LISTED RECORDS ▸
--------------------

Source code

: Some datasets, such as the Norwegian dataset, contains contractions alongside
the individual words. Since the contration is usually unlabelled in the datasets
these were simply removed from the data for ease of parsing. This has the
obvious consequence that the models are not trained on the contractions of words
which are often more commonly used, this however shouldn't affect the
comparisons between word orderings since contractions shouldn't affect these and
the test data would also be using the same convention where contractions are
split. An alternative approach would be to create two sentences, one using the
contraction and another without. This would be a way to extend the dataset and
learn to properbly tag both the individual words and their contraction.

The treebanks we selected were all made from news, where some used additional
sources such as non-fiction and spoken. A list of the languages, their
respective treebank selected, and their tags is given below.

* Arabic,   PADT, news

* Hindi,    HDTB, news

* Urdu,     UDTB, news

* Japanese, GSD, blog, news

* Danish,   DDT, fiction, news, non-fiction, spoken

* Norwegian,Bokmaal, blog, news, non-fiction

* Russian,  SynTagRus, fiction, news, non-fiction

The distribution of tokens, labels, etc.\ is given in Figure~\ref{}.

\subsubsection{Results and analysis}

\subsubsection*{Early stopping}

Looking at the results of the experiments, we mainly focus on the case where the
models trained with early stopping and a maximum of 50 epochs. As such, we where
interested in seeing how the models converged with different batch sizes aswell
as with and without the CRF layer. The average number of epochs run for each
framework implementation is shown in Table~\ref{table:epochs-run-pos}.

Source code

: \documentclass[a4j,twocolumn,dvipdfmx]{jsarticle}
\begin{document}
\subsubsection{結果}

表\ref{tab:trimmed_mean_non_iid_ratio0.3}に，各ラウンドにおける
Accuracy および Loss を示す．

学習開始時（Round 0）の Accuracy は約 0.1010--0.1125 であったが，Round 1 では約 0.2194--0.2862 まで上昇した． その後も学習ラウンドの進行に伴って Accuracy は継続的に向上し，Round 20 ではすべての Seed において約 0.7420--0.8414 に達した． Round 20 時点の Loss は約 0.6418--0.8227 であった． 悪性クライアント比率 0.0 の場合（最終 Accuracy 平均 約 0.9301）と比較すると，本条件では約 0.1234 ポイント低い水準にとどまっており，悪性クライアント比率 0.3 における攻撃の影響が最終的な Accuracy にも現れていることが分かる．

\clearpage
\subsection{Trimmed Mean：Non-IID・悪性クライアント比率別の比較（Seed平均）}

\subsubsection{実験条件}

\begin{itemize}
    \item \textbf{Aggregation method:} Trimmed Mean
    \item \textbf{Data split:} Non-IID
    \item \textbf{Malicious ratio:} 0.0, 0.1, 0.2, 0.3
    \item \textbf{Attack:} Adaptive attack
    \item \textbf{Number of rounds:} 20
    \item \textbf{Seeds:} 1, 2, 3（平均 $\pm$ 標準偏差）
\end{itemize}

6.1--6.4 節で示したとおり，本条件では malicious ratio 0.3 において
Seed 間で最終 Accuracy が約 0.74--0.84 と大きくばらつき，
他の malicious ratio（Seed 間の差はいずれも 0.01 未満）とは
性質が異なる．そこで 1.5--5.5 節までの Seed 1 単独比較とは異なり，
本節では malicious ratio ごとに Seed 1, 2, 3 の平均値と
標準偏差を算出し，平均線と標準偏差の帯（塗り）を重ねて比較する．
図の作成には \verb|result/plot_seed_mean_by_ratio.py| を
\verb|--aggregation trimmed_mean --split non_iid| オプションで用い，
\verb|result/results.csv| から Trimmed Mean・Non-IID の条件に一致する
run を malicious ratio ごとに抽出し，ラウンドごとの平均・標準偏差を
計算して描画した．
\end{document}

--------------------

PROBLEM TO WORK ON ▸ Each line from the start of the listing through the line with "The treebanks we" is to be restated verbatim, both ends included.

RESPONSE AREA ▸
Source code

: Some datasets, such as the Norwegian dataset, contains contractions alongside
the individual words. Since the contration is usually unlabelled in the datasets
these were simply removed from the data for ease of parsing. This has the
obvious consequence that the models are not trained on the contractions of words
which are often more commonly used, this however shouldn't affect the
comparisons between word orderings since contractions shouldn't affect these and
the test data would also be using the same convention where contractions are
split. An alternative approach would be to create two sentences, one using the
contraction and another without. This would be a way to extend the dataset and
learn to properbly tag both the individual words and their contraction.

The treebanks we selected were all made from news, where some used additional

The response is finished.